(Task)
Would you return, word for word, the lines of the data below from the line with "consume complex attributes" through the line with "This folder contains", and no others?

(Collected data)
════════════════
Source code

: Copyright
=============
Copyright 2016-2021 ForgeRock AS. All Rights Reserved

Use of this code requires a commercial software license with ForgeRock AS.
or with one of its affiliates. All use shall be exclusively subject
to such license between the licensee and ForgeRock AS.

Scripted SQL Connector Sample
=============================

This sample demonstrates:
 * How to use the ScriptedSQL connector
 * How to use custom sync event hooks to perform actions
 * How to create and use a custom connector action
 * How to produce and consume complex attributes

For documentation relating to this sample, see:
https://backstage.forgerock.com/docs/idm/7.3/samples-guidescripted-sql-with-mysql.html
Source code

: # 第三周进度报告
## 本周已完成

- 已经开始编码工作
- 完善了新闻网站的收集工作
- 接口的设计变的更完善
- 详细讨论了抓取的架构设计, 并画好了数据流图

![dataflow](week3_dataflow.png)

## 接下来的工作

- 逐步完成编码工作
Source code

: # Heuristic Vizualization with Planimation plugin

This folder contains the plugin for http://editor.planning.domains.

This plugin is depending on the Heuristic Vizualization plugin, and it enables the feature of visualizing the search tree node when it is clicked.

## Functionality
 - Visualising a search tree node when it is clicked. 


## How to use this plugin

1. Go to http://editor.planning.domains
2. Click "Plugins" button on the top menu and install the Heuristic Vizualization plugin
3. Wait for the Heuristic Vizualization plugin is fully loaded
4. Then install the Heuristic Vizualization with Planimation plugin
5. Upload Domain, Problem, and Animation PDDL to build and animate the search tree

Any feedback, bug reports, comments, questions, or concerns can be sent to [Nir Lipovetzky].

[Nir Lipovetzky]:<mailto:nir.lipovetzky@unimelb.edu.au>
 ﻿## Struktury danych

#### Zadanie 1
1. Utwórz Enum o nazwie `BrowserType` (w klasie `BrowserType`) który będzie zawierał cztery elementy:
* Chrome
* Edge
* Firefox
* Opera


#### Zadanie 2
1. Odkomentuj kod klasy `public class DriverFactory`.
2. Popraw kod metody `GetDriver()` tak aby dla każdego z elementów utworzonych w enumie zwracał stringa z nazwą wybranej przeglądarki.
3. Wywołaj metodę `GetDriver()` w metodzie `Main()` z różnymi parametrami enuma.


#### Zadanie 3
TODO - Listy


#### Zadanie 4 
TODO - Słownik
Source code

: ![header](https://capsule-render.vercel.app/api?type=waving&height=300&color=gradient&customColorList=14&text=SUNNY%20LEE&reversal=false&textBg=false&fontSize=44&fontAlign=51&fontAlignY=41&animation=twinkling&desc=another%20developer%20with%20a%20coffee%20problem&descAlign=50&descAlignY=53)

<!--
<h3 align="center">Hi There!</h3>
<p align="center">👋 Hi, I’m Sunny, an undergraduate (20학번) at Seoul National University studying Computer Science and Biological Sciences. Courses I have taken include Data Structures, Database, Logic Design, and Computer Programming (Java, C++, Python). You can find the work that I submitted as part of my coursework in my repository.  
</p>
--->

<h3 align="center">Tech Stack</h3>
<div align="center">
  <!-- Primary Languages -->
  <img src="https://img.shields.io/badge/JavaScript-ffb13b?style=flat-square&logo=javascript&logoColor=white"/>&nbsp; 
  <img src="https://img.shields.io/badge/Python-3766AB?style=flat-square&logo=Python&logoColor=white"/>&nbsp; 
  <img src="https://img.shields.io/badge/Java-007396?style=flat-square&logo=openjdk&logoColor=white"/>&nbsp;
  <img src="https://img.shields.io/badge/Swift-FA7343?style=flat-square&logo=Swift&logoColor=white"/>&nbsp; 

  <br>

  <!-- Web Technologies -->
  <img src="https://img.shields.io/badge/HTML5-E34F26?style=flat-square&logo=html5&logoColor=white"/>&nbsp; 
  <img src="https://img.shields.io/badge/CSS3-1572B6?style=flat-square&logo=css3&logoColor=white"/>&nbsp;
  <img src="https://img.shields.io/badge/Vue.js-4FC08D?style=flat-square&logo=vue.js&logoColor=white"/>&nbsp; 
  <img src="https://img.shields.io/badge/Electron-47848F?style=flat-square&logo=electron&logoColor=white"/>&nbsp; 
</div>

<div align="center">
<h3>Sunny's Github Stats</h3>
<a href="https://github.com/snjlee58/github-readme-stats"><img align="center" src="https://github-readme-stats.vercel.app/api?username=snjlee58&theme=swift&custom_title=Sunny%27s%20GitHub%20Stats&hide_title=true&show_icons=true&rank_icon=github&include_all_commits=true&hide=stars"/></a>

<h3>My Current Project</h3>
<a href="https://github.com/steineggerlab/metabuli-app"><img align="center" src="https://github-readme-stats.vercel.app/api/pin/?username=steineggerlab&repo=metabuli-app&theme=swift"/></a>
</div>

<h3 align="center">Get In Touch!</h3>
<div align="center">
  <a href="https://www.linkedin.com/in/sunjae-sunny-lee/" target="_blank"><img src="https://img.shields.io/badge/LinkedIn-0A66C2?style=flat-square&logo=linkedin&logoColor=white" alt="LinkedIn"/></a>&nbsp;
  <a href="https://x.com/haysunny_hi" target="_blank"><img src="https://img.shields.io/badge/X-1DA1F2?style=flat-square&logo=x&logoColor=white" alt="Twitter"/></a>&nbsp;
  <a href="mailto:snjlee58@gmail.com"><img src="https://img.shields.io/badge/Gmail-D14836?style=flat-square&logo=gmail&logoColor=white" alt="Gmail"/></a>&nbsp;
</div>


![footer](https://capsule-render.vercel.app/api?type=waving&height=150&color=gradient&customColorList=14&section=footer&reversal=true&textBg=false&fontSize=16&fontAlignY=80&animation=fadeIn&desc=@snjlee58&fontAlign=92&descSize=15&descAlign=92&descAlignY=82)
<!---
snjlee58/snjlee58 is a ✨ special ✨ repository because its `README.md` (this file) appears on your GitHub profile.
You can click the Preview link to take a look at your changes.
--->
════════════════
(Solution to the exercise)
 * How to produce and consume complex attributes

For documentation relating to this sample, see:
https://backstage.forgerock.com/docs/idm/7.3/samples-guidescripted-sql-with-mysql.html
Source code

: # 第三周进度报告
## 本周已完成

- 已经开始编码工作
- 完善了新闻网站的收集工作
- 接口的设计变的更完善
- 详细讨论了抓取的架构设计, 并画好了数据流图

![dataflow](week3_dataflow.png)

## 接下来的工作

- 逐步完成编码工作
Source code

: # Heuristic Vizualization with Planimation plugin

This folder contains the plugin for http://editor.planning.domains.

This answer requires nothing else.